Attendees and later filmgoers will always associate Havens acoustic workout featuring the spiritual "Motherless Child" and "Freedom" as one of the defining moments of the festival. He went on to score only one Top 40 hit, a reworking of George Harrison and the Beatles' "Here Comes The Sun," which peaked at Number 16 in 1971.
 
Havens, who was a Brooklyn native, was a mainstay of the Greenwich Village folk scene of the early-'60s, and originally mentored by songwriter Fred Neil -- best known today for writing "Everybody's Talkin.'" Eventually he attracted the attention of manager Albert Grossman of Bob Dylan and Peter, Paul & Mary fame, who secured him a contract recording for Verve Forecast. His breakthrough 1967 release, Mixed Bag, featured Havens' popular cover of Dylan's 1966 track "Just Like A Woman," along with "Handsome Johnny," which he wrote with close friend and actor, Lou Gossett, Jr.
 
Over the years, Havens, who often wore his civil liberties charity work on his sleeve, was seen on such TV shows as The Ed Sullivan Show, The Tonight Show, along with maintaining a heavy touring schedule.

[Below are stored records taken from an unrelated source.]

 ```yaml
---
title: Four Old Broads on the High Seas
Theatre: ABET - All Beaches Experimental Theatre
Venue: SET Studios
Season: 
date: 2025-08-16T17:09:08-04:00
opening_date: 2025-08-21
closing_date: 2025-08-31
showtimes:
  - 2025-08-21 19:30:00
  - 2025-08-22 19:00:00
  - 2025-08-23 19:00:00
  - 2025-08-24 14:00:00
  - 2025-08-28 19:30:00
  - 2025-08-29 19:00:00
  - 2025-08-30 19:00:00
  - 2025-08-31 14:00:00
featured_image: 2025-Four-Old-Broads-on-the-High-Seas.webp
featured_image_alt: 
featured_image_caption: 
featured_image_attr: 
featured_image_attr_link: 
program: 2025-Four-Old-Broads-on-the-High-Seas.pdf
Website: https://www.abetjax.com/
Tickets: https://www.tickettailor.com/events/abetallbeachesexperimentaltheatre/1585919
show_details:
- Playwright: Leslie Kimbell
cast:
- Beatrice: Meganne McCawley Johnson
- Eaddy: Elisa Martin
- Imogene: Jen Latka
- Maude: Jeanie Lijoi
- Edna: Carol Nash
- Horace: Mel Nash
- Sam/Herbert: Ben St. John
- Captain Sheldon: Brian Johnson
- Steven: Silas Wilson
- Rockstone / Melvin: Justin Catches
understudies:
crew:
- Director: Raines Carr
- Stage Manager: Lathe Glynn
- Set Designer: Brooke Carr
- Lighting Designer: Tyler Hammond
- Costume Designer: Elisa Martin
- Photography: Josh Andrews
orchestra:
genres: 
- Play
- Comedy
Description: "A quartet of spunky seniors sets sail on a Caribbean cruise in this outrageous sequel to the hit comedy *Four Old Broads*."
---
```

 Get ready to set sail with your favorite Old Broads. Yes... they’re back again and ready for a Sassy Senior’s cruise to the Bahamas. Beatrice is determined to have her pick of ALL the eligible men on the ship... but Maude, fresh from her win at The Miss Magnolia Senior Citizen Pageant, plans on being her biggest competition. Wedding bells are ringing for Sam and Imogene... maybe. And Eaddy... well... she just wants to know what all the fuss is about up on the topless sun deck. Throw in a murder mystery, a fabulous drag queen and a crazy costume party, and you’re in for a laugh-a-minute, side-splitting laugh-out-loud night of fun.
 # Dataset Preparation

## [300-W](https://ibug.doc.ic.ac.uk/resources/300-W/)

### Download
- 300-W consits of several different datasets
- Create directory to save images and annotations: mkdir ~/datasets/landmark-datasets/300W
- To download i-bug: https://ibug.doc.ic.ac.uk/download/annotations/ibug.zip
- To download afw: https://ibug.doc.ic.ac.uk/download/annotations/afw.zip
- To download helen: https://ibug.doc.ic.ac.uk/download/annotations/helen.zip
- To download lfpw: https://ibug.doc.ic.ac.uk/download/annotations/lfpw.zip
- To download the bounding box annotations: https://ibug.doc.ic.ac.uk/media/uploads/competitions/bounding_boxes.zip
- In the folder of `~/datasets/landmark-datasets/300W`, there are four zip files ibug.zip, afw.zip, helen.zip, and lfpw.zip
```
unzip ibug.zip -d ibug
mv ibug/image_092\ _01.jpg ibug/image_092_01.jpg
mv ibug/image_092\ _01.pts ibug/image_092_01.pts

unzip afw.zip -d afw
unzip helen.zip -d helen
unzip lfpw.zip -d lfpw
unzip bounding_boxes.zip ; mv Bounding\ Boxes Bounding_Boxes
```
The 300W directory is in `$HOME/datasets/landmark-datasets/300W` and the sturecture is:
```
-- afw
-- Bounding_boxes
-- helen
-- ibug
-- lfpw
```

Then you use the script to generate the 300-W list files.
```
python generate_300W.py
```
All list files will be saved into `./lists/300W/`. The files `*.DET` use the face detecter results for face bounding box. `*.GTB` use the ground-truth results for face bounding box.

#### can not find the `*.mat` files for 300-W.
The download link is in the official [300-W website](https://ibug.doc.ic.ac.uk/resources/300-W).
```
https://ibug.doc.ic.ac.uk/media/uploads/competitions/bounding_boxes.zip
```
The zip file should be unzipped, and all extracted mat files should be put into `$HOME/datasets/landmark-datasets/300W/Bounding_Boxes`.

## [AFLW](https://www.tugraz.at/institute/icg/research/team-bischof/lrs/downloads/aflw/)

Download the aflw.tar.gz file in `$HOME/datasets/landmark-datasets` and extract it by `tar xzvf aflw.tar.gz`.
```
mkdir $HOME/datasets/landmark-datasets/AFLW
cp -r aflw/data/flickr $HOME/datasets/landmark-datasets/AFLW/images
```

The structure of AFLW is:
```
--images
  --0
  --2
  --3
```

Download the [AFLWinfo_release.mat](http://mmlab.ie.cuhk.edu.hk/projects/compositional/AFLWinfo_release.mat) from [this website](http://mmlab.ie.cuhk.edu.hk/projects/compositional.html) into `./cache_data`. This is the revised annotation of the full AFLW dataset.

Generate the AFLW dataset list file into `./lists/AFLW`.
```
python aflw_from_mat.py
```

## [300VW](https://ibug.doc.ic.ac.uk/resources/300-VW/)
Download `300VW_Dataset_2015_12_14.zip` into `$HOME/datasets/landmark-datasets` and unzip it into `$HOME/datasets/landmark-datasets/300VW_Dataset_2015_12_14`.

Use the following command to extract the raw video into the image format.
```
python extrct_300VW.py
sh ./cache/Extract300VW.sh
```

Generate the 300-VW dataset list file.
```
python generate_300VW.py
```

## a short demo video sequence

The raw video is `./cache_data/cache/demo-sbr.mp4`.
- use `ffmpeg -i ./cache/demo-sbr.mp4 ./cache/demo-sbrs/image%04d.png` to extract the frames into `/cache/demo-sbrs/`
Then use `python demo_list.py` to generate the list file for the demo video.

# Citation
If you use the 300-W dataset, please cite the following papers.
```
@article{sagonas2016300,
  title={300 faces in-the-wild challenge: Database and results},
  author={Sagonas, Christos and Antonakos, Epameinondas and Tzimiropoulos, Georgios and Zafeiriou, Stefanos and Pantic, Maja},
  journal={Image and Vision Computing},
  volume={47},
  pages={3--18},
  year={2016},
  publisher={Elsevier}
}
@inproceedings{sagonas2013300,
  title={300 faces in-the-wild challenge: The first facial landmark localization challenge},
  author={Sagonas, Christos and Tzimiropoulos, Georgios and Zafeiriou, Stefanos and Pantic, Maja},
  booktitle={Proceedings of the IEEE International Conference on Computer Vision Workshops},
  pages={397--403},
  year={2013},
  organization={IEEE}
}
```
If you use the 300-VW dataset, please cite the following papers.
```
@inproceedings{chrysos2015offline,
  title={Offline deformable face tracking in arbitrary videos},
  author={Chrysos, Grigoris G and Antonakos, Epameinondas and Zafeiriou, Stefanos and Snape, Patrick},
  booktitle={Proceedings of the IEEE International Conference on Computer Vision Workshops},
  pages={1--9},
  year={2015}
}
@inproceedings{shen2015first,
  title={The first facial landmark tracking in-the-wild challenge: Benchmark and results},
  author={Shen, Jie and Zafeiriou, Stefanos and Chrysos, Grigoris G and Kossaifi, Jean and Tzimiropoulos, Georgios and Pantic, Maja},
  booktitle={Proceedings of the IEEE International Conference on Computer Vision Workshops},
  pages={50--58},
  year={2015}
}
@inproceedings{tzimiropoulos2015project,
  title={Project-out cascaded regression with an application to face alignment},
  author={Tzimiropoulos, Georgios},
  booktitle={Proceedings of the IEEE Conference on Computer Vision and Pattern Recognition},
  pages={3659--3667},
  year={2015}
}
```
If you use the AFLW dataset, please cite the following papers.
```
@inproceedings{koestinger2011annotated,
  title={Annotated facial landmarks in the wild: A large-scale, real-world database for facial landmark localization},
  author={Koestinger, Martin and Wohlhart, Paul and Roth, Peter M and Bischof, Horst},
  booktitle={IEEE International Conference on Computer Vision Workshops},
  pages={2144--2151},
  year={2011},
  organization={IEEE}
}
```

He appeared in the original 1972 stage production of the Who's Tommy, along with such big screen releases as Catch My Soul, Greased Lightning, Bob Dylan's ill-fated return to acting, Hearts Of Fire, and director Todd Haynes' Bob Dylan film I'm Not There.
 
In January 1993, Havens sang at President Bill Clinton's inauguration and in 2000 published his memoir, They Can't Hide Us Anymore. He was inducted into the Long Island Music Hall of Fame in 2006. Havens is survived by four daughters, five grandchildren, and "at least one grandchild." A public memorial will be announced at a later time.